### WHAT YOU HAVE TO DO
Retype each line below precisely and omit all images.

===== DATA FOR PROCESSING =====

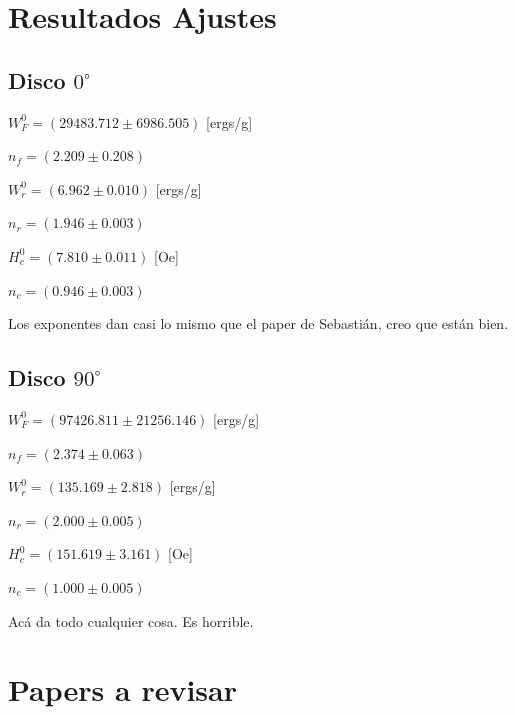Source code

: \documentclass[aps,prd,a4paper,10pt, twocolumn,amsmath,showpacs,superscriptaddress,nofootinbib,preprintnumbers,notitlepage]{revtex4-2}
\begin{document}
\section{Resultados Ajustes}
\subsection{Disco $0^\circ$}

$W^0_F = (29483.712\pm6986.505)$ [ergs/g]

$n_f=(2.209\pm0.208)$




$W^0_r = (6.962\pm0.010)$ [ergs/g]

$n_r=(1.946\pm0.003)$




$H^0_c = (7.810\pm0.011)$ [Oe]

$n_c = (0.946\pm0.003)$

Los exponentes dan casi lo mismo que el paper de Sebastián, creo que están bien.
\subsection{Disco $90^\circ$}
$W^0_F = (97426.811\pm21256.146)$ [ergs/g]

$n_f=(2.374\pm0.063)$



$W^0_r = (135.169\pm2.818)$ [ergs/g]

$n_r=(2.000\pm0.005)$

$H^0_c = (151.619\pm3.161)$ [Oe]

$n_c = (1.000\pm0.005)$

Acá da todo cualquier cosa. Es horrible.

\section{Papers a revisar}




\end{document}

=====

### SOLUTION
Source code

: \documentclass[aps,prd,a4paper,10pt, twocolumn,amsmath,showpacs,superscriptaddress,nofootinbib,preprintnumbers,notitlepage]{revtex4-2}
\begin{document}
\section{Resultados Ajustes}
\subsection{Disco $0^\circ$}

$W^0_F = (29483.712\pm6986.505)$ [ergs/g]

$n_f=(2.209\pm0.208)$




$W^0_r = (6.962\pm0.010)$ [ergs/g]

$n_r=(1.946\pm0.003)$




$H^0_c = (7.810\pm0.011)$ [Oe]

$n_c = (0.946\pm0.003)$

Los exponentes dan casi lo mismo que el paper de Sebastián, creo que están bien.
\subsection{Disco $90^\circ$}
$W^0_F = (97426.811\pm21256.146)$ [ergs/g]

$n_f=(2.374\pm0.063)$



$W^0_r = (135.169\pm2.818)$ [ergs/g]

$n_r=(2.000\pm0.005)$

$H^0_c = (151.619\pm3.161)$ [Oe]

$n_c = (1.000\pm0.005)$

Acá da todo cualquier cosa. Es horrible.

\section{Papers a revisar}




\end{document}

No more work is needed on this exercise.